A notebook is not just a file. In most companies, it is where the analyst tried three joins, fixed the date column, discovered the leakage, reran the model, cursed quietly, and eventually produced the chart that made it into Monday’s meeting.

Then the notebook was archived, copied, half-forgotten, and treated as residue.

JUPITER starts from the opposite premise: that residue is training data. The paper, JUPITER: Enhancing LLM Data Analysis Capabilities via Notebook and Inference-Time Value-Guided Search, builds a dataset called NbQA from real Jupyter notebooks, then uses notebook execution itself as the substrate for tree search.1 The result is not another “ask the model to analyse a CSV” demo with a heroic prompt and a suspiciously clean dataset. It is a more interesting proposition: data analysis agents should learn from the paths analysts actually took, including the dead ends, and should search over executable notebook states rather than emit one long, fragile answer.

That is the useful part. Not the leaderboard theatre. The mechanism.

The paper’s real object is the notebook trace

The obvious summary is that the paper introduces a dataset, NbQA, and a framework, JUPITER. Accurate, but mildly anaesthetic. The better reading is that the authors are turning notebooks into a structured memory system for tool-using agents.

They begin by crawling roughly 1.6 million Jupyter notebooks and 3.2 million associated data files from about 47,000 GitHub repositories. The raw crawl is aggressively filtered. Notebooks are removed if their JSON structure is invalid, if cells were not executed in order, if cells are unexecuted, if execution raised unhandled errors, if the data is too small, or if the notebook appears to use common educational or competition datasets such as Iris, Titanic, Boston Housing, Wine Quality, MNIST, and similar usual suspects.
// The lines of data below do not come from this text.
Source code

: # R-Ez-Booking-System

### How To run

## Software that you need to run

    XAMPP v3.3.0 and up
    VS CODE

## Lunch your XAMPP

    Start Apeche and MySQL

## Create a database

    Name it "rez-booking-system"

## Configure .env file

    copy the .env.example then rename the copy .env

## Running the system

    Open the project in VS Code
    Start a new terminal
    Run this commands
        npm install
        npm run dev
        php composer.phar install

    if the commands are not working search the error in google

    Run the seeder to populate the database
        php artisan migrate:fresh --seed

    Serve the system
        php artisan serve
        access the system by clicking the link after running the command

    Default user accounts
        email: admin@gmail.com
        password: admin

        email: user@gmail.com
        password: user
Neural-network, pretrained-model, GPU-heavy, and external-API-style notebooks are also filtered out, keeping the scope closer to classical Python data analysis.
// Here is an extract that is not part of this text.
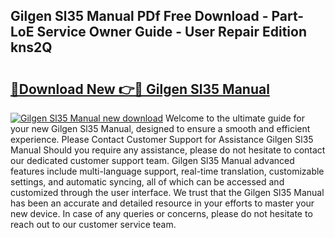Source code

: ## Gilgen Sl35 Manual PDf Free Download - Part-LoE Service Owner Guide - User Repair Edition kns2Q

# <h2><a href="http://cf20909.oget.top/?id=Gilgen+Sl35+Manual">🔗Download New 👉🔴 Gilgen Sl35 Manual</a></h2>

[![Gilgen Sl35 Manual new download](https://i.imgur.com/5g1atiW.png)](http://cf20909.oget.top/?id=Gilgen+Sl35+Manual)
Welcome to the ultimate guide for your new Gilgen Sl35 Manual, designed to ensure a smooth and efficient experience. Please Contact Customer Support for Assistance Gilgen Sl35 Manual Should you require any assistance, please do not hesitate to contact our dedicated customer support team. Gilgen Sl35 Manual advanced features include multi-language support, real-time translation, customizable settings, and automatic syncing, all of which can be accessed and customized through the user interface. We trust that the Gilgen Sl35 Manual has been an accurate and detailed resource in your efforts to master your new device. In case of any queries or concerns, please do not hesitate to reach out to our customer service team.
That matters because the paper is not trying to build a general AI research assistant. It is building a training and evaluation resource for the kind of data analysis that already happens in Python notebooks: summary statistics, distributions, correlations, outlier detection, preprocessing, feature engineering, classical machine learning, and visualisation.

The extraction process then uses GPT-4o mini and GPT-4, but not in the way a casual reader might assume. This is the first misconception worth removing. NbQA is not mainly “synthetic QA generated by an LLM”. The answers are meant to be grounded in notebook code and outputs. GPT-4o is used to extract representative subtasks, add constraints, standardise output formats, generate multi-step solution traces from existing notebook content, and filter bad examples. The paper explicitly prohibits fabricating outputs or skipping steps. Except for visualisation tasks, numeric answers must be directly extractable from code outputs.
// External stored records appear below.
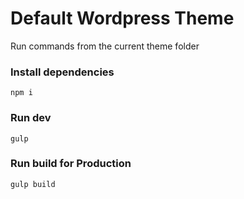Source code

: # Default Wordpress Theme

Run commands from the current theme folder

### Install dependencies
`npm i`

### Run dev
`gulp`

### Run build for Production
`gulp build`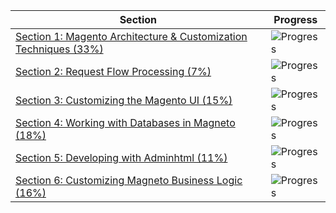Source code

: | Section | Progress |
| ------- | -------- |
| [Section 1: Magento Architecture & Customization Techniques (33%)](sections/section_1.md) | ![Progress](https://progress-bar.dev/9/?title=3/33) |
| [Section 2: Request Flow Processing (7%)](sections/section_2.md) | ![Progress](https://progress-bar.dev/0/?title=0/6) |
| [Section 3: Customizing the Magento UI (15%)](sections/section_3.md) | ![Progress](https://progress-bar.dev/0/?title=0/8) |
| [Section 4: Working with Databases in Magneto (18%)](sections/section_4.md) | ![Progress](https://progress-bar.dev/66/?title=6/9) |
| [Section 5: Developing with Adminhtml (11%)](sections/section_5.md) | ![Progress](https://progress-bar.dev/0/?title=0/10) |
| [Section 6: Customizing Magneto Business Logic (16%)](sections/section_6.md) | ![Progress](https://progress-bar.dev/0/?title=0/5) |

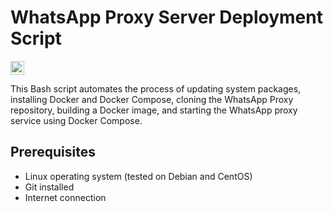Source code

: # WhatsApp Proxy Server Deployment Script

<img src="https://img.shields.io/badge/github-MvsCode/Whatsapp-Proxy-Server/-8da0cb?style=for-the-badge&labelColor=555555&logo=github&logoSpin" height="22">

This Bash script automates the process of updating system packages, installing Docker and Docker Compose, cloning the WhatsApp Proxy repository, building a Docker image, and starting the WhatsApp proxy service using Docker Compose.

## Prerequisites

- Linux operating system (tested on Debian and CentOS)
- Git installed
- Internet connection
After filtering, NbQA contains 38,635 task-solution pairs. Of these, 6,845 have complete, fully accessible data dependencies and low randomness, making them suitable for interactive execution and value-model training. Another 31,790 are still useful for supervised fine-tuning, even if they are less clean for full execution. The authors also generated 12,976 visualisation tasks, but excluded them from the main dataset because the reported experiments use text-based models and benchmarks rather than visual evaluation.

The important move is not just scale. It is standardisation.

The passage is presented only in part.